いよいよ夏本番。夏休みの子どもたちの楽しみのひとつが昆虫採集ですね。
北田卓史が児童画を描いていた1960年代、70年代には東京にもまだまだ雑木林や原っぱが残っており、そこではたくさんの昆虫をみつけることができました。
今回は昆虫が描かれた原画を紹介します。
まずはこちら、1970年の作品です。
カブトムシの周りにいろいろな虫たちが集まっています。
バッタ、蜂、玉虫、カミキリムシ、テントウムシなど、どの虫も細かい模様までリアルに描写されています。
カブトムシは他の虫たちより、ひと回り大きく描かれています。虫たちになにか教えている先生のようにも見えます。
大きくて力持ちだけど、食べ物は樹液だけ、他の虫に害を加えないカブトムシは、絵本の世界の主役にぴったりです。
ノコギリクワガタを中心にたくさんの花を荷車に乗せて運ぶ虫たち。アゲハチョウやモンシロチョウも飛びながら綱で引っ張っています。
土筆が芽を出し、遠景の緩やかに続く丘にはタンポポが咲いているところを見ると、春の情景を描いたもののようです。
野原に咲く赤いユリの花にクロアゲハが止まろうとしています。その周りにはトンボ、モンキチョウが舞っています。
クロアゲハの手前ではカマキリがカマを振り上げています。草むらのなかをよく見るとキリギリス、オンブバッタ、トノサマバッタ、地面にはコオロギが隠れています。
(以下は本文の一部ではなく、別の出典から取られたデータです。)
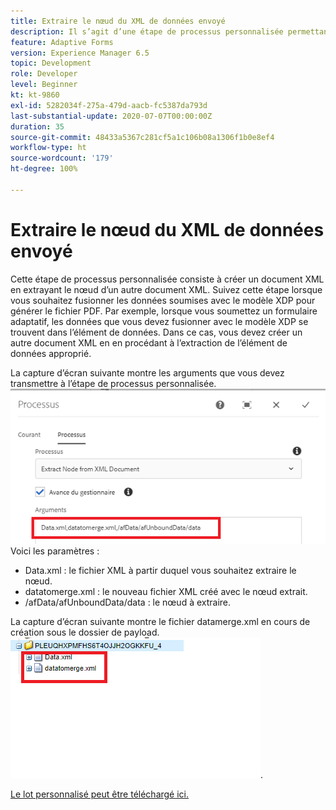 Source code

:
 ```yaml
---
title: Extraire le nœud du XML de données envoyé
description: Il s’agit d’une étape de processus personnalisée permettant d’écrire sur le système de fichiers le document résidant sous le dossier de payload.
feature: Adaptive Forms
version: Experience Manager 6.5
topic: Development
role: Developer
level: Beginner
kt: kt-9860
exl-id: 5282034f-275a-479d-aacb-fc5387da793d
last-substantial-update: 2020-07-07T00:00:00Z
duration: 35
source-git-commit: 48433a5367c281cf5a1c106b08a1306f1b0e8ef4
workflow-type: ht
source-wordcount: '179'
ht-degree: 100%

---
```


# Extraire le nœud du XML de données envoyé

Cette étape de processus personnalisée consiste à créer un document XML en extrayant le nœud d’un autre document XML. Suivez cette étape lorsque vous souhaitez fusionner les données soumises avec le modèle XDP pour générer le fichier PDF. Par exemple, lorsque vous soumettez un formulaire adaptatif, les données que vous devez fusionner avec le modèle XDP se trouvent dans l’élément de données. Dans ce cas, vous devez créer un autre document XML en en procédant à l’extraction de l’élément de données approprié.

La capture d’écran suivante montre les arguments que vous devez transmettre à l’étape de processus personnalisée.
![process-step](assets/create-xml-process-step.png)
Voici les paramètres :
* Data.xml : le fichier XML à partir duquel vous souhaitez extraire le nœud.
* datatomerge.xml : le nouveau fichier XML créé avec le nœud extrait.
* /afData/afUnboundData/data : le nœud à extraire.


La capture d’écran suivante montre le fichier datamerge.xml en cours de création sous le dossier de payload.
![create-xml](assets/create-xml.png).

[Le lot personnalisé peut être téléchargé ici.](/help/forms/assets/common-osgi-bundles/SetValueApp.core-1.0-SNAPSHOT.jar)
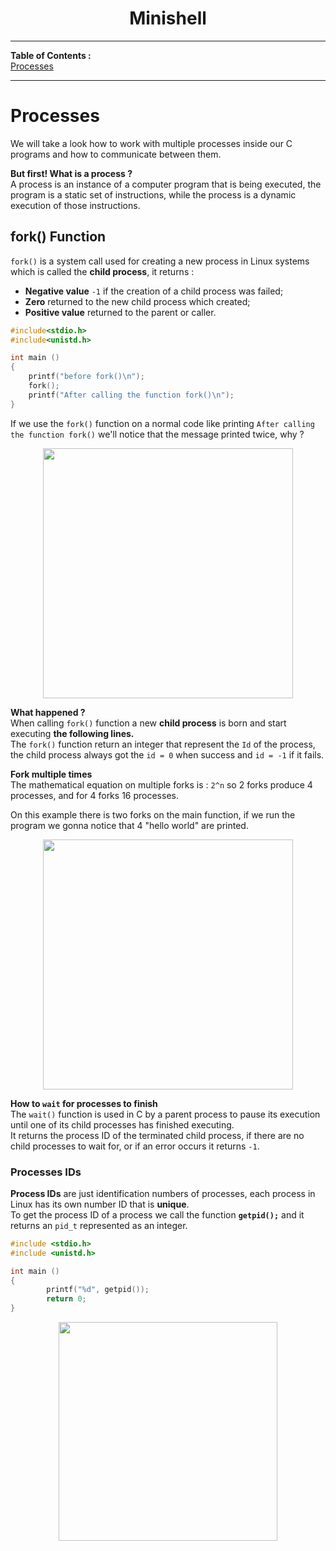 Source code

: <h1 align= "center"><b>Minishell</b></h1>

---
 **Table of Contents :**  
[Processes](#processes)   

---
# Processes

We will take a look how to work with multiple processes inside our C programs and how to communicate between them.  

**But first! What is a process ?**  
A process is an instance of a computer program that is being executed, the program is a static set of instructions, while the process is a dynamic execution of those instructions.  

## fork() Function 

`fork()` is a system call used for creating a new process in Linux systems which is called the **child process**, it returns :  
+ **Negative value** `-1` if the creation of a child process was failed;  
+ **Zero** returned to the new child process which created;  
+ **Positive value** returned to the parent or caller.

```C
#include<stdio.h>
#include<unistd.h>

int main ()
{
	printf("before fork()\n");
	fork();
	printf("After calling the function fork()\n");
}
```

If we use the `fork()` function on a normal code like printing `After calling the function fork()` we'll notice that the message printed twice, why ?  

<p align="center"> 
	<img src="https://i.imgur.com/Lu0pybW.png" width=400>
</p>

**What happened ?**  
When calling `fork()` function a new **child process**  is born and start executing **the following lines.**   
The `fork()` function return an integer that represent the `Id` of the process, the child process always got the `id = 0` when success  and `id = -1` if it fails.  

**Fork multiple times**  
The mathematical equation on multiple forks is : `2^n` so 2 forks produce 4 processes, and for 4 forks 16 processes.   

On this example there is two forks on the main function, if we run the program we gonna notice that 4 "hello world" are printed.  
<p align="center"> 
	<img src="https://i.imgur.com/IZNC3GT.png" width=400>
</p>

**How to `wait` for processes to finish**  
The `wait()` function is used in C by a parent process to pause its execution until one of its child processes has finished executing.   
It returns the process ID of the terminated child process, if there are no child processes to wait for, or if an error occurs it returns `-1`.  

### Processes IDs

**Process IDs** are just identification numbers of processes, each process in Linux has its own number ID that is **unique**.  
To get the process ID of a process we call the function **`getpid();`** and it returns an `pid_t` represented as an integer.  
```C
#include <stdio.h>
#include <unistd.h>

int main ()
{
        printf("%d", getpid());
        return 0;
}
```

<p align="center">
	<img src="https://i.imgur.com/M05csCR.png"  width="350">
</p>


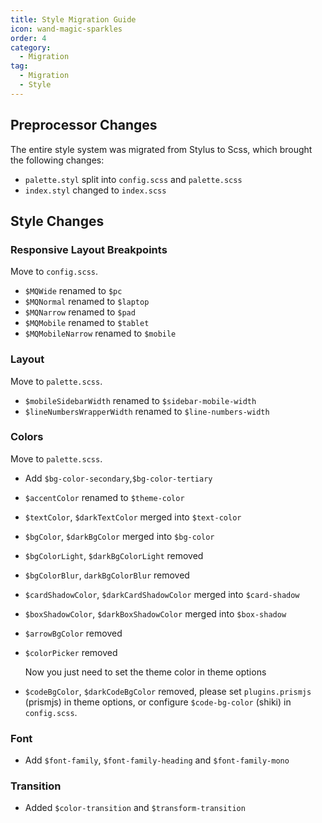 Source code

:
 ```yaml
---
title: Style Migration Guide
icon: wand-magic-sparkles
order: 4
category:
  - Migration
tag:
  - Migration
  - Style
---
```


## Preprocessor Changes

The entire style system was migrated from Stylus to Scss, which brought the following changes:

- `palette.styl` split into `config.scss` and `palette.scss`
- `index.styl` changed to `index.scss`

## Style Changes

### Responsive Layout Breakpoints

Move to `config.scss`.

- `$MQWide` renamed to `$pc`
- `$MQNormal` renamed to `$laptop`
- `$MQNarrow` renamed to `$pad`
- `$MQMobile` renamed to `$tablet`
- `$MQMobileNarrow` renamed to `$mobile`

### Layout

Move to `palette.scss`.

- `$mobileSidebarWidth` renamed to `$sidebar-mobile-width`
- `$lineNumbersWrapperWidth` renamed to `$line-numbers-width`

### Colors

Move to `palette.scss`.

- Add `$bg-color-secondary`,`$bg-color-tertiary`

- `$accentColor` renamed to `$theme-color`

- `$textColor`, `$darkTextColor` merged into `$text-color`

- `$bgColor`, `$darkBgColor` merged into `$bg-color`

- `$bgColorLight`, `$darkBgColorLight` removed

- `$bgColorBlur`, `darkBgColorBlur` removed

- `$cardShadowColor`, `$darkCardShadowColor` merged into `$card-shadow`

- `$boxShadowColor`, `$darkBoxShadowColor` merged into `$box-shadow`

- `$arrowBgColor` removed

- `$colorPicker` removed

  Now you just need to set the theme color in theme options

- `$codeBgColor`, `$darkCodeBgColor` removed, please set `plugins.prismjs` (prismjs) in theme options, or configure `$code-bg-color` (shiki) in `config.scss`.

### Font

- Add `$font-family`, `$font-family-heading` and `$font-family-mono`

### Transition

- Added `$color-transition` and `$transform-transition`
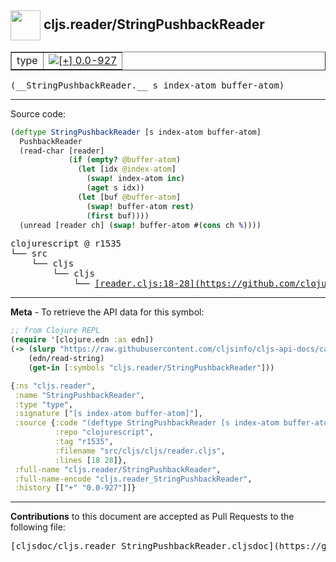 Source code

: ## <img width="48px" valign="middle" src="http://i.imgur.com/Hi20huC.png"> cljs.reader/StringPushbackReader

 <table border="1">
<tr>

<td>type</td>
<td><a href="https://github.com/cljsinfo/cljs-api-docs/tree/0.0-927"><img valign="middle" alt="[+] 0.0-927" src="https://img.shields.io/badge/+-0.0--927-lightgrey.svg"></a> </td>
</tr>
</table>

 <samp>
(__StringPushbackReader.__ s index-atom buffer-atom)<br>
</samp>

---





Source code:

```clj
(deftype StringPushbackReader [s index-atom buffer-atom]
  PushbackReader
  (read-char [reader]
             (if (empty? @buffer-atom)
               (let [idx @index-atom]
                 (swap! index-atom inc)
                 (aget s idx))
               (let [buf @buffer-atom]
                 (swap! buffer-atom rest)
                 (first buf))))
  (unread [reader ch] (swap! buffer-atom #(cons ch %))))
```

 <pre>
clojurescript @ r1535
└── src
    └── cljs
        └── cljs
            └── <ins>[reader.cljs:18-28](https://github.com/clojure/clojurescript/blob/r1535/src/cljs/cljs/reader.cljs#L18-L28)</ins>
</pre>


---

__Meta__ - To retrieve the API data for this symbol:

```clj
;; from Clojure REPL
(require '[clojure.edn :as edn])
(-> (slurp "https://raw.githubusercontent.com/cljsinfo/cljs-api-docs/catalog/cljs-api.edn")
    (edn/read-string)
    (get-in [:symbols "cljs.reader/StringPushbackReader"]))
```

```clj
{:ns "cljs.reader",
 :name "StringPushbackReader",
 :type "type",
 :signature ["[s index-atom buffer-atom]"],
 :source {:code "(deftype StringPushbackReader [s index-atom buffer-atom]\n  PushbackReader\n  (read-char [reader]\n             (if (empty? @buffer-atom)\n               (let [idx @index-atom]\n                 (swap! index-atom inc)\n                 (aget s idx))\n               (let [buf @buffer-atom]\n                 (swap! buffer-atom rest)\n                 (first buf))))\n  (unread [reader ch] (swap! buffer-atom #(cons ch %))))",
          :repo "clojurescript",
          :tag "r1535",
          :filename "src/cljs/cljs/reader.cljs",
          :lines [18 28]},
 :full-name "cljs.reader/StringPushbackReader",
 :full-name-encode "cljs.reader_StringPushbackReader",
 :history [["+" "0.0-927"]]}

```

---

__Contributions__ to this document are accepted as Pull Requests to the following file:

 <pre>
[cljsdoc/cljs.reader_StringPushbackReader.cljsdoc](https://github.com/cljsinfo/cljs-api-docs/blob/master/cljsdoc/cljs.reader_StringPushbackReader.cljsdoc)
</pre>


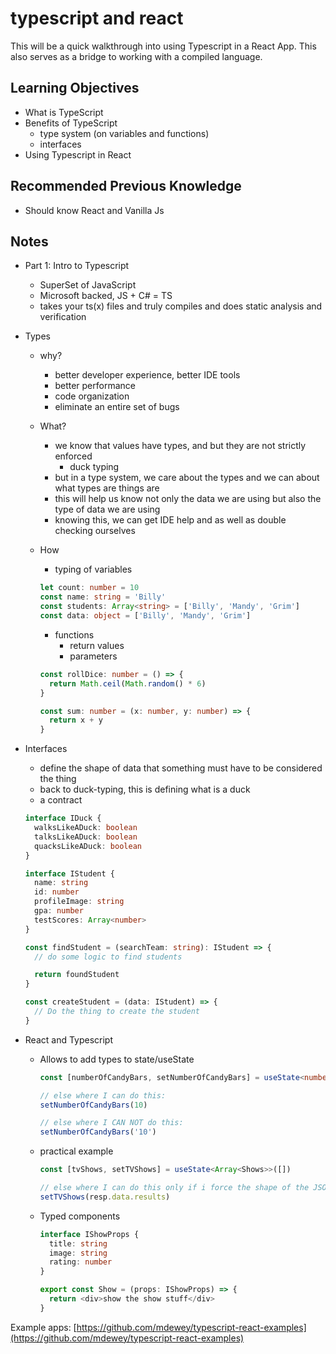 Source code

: # typescript and react

This will be a quick walkthrough into using Typescript in a React App. This also serves as a bridge to working with a compiled language.

## Learning Objectives

- What is TypeScript
- Benefits of TypeScript
  - type system (on variables and functions)
  - interfaces
- Using Typescript in React

## Recommended Previous Knowledge

- Should know React and Vanilla Js

## Notes

- Part 1: Intro to Typescript

  - SuperSet of JavaScript
  - Microsoft backed, JS + C# = TS
  - takes your ts(x) files and truly compiles and does static analysis and verification

* Types

  - why?
    - better developer experience, better IDE tools
    - better performance
    - code organization
    - eliminate an entire set of bugs
  - What?
    - we know that values have types, and but they are not strictly enforced
      - duck typing
    - but in a type system, we care about the types and we can about what types are things are
    - this will help us know not only the data we are using but also the type of data we are using
    - knowing this, we can get IDE help and as well as double checking ourselves
  - How

    - typing of variables

    ```typescript
    let count: number = 10
    const name: string = 'Billy'
    const students: Array<string> = ['Billy', 'Mandy', 'Grim']
    const data: object = ['Billy', 'Mandy', 'Grim']
    ```

    - functions
      - return values
      - parameters

    ```typescript
    const rollDice: number = () => {
      return Math.ceil(Math.random() * 6)
    }

    const sum: number = (x: number, y: number) => {
      return x + y
    }
    ```

* Interfaces

  - define the shape of data that something must have to be considered the thing
  - back to duck-typing, this is defining what is a duck
  - a contract

  ```typescript
  interface IDuck {
    walksLikeADuck: boolean
    talksLikeADuck: boolean
    quacksLikeADuck: boolean
  }
  ```

  ```typescript
  interface IStudent {
    name: string
    id: number
    profileImage: string
    gpa: number
    testScores: Array<number>
  }

  const findStudent = (searchTeam: string): IStudent => {
    // do some logic to find students

    return foundStudent
  }

  const createStudent = (data: IStudent) => {
    // Do the thing to create the student
  }
  ```

* React and Typescript

  - Allows to add types to state/useState

    ```typescript
    const [numberOfCandyBars, setNumberOfCandyBars] = useState<number>(0)

    // else where I can do this:
    setNumberOfCandyBars(10)

    // else where I CAN NOT do this:
    setNumberOfCandyBars('10')
    ```

  - practical example

    ```typescript
    const [tvShows, setTVShows] = useState<Array<Shows>>([])

    // else where I can do this only if i force the shape of the JSON calls into my tv show shape
    setTVShows(resp.data.results)
    ```

  - Typed components

    ```typescript
    interface IShowProps {
      title: string
      image: string
      rating: number
    }

    export const Show = (props: IShowProps) => {
      return <div>show the show stuff</div>
    }
    ```

Example apps:
[https://github.com/mdewey/typescript-react-examples](https://github.com/mdewey/typescript-react-examples)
キリギリスとトノサマバッタの違いわかりますか。画面左にいる胴が黄緑色で足と触覚が長いのがキリギリス、画面右側の茶色がかって触覚の短いのがトノサマバッタだと思います。
夏の夕立、小鳥と一緒に虫たちが木の枝に止まって雨宿りをしています。
激しい雨が降り出したときは、虫たちも木の下に身を潜めるのでしょう。
トンボが止まっている二本の綱と、右上の枝を支えている添え木のような板が何なのか、この絵からだけでは分からないのが残念です。
この絵は、おそらく前の絵の続きだと思います。夕立が上がって虹がかかり、リスや虫たちが一斉に動き出しました。
この二枚の絵は、別々に保管されていたので、どのようなお話なのか他にも関連する絵があるのか、いまのところ分かりません。
1967年の作品です。
こちらも突然の夕立に虫たちが慌てて隠れる場所を探しています。
小さくなった子どもたちも、虫たちに手を引かれて、お菓子の箱、スプレー缶、空き缶と漏斗、カボチャなどで作った家の中に逃げ込んでいます。
最後は、こちら。1974年の作品です。
真夏の太陽の下で、汗を拭きながらジュースを飲む大きな角のカブトムシ、日傘をさしてアイスクリームを食べるクワガタ、うちわを持ったカナブンなど、いかにも暑そうですね。
この絵のカブトムシは、今回紹介した他の絵と違って大分マンガチックに描かれています。
それでは、今回はこの辺で終わりにします。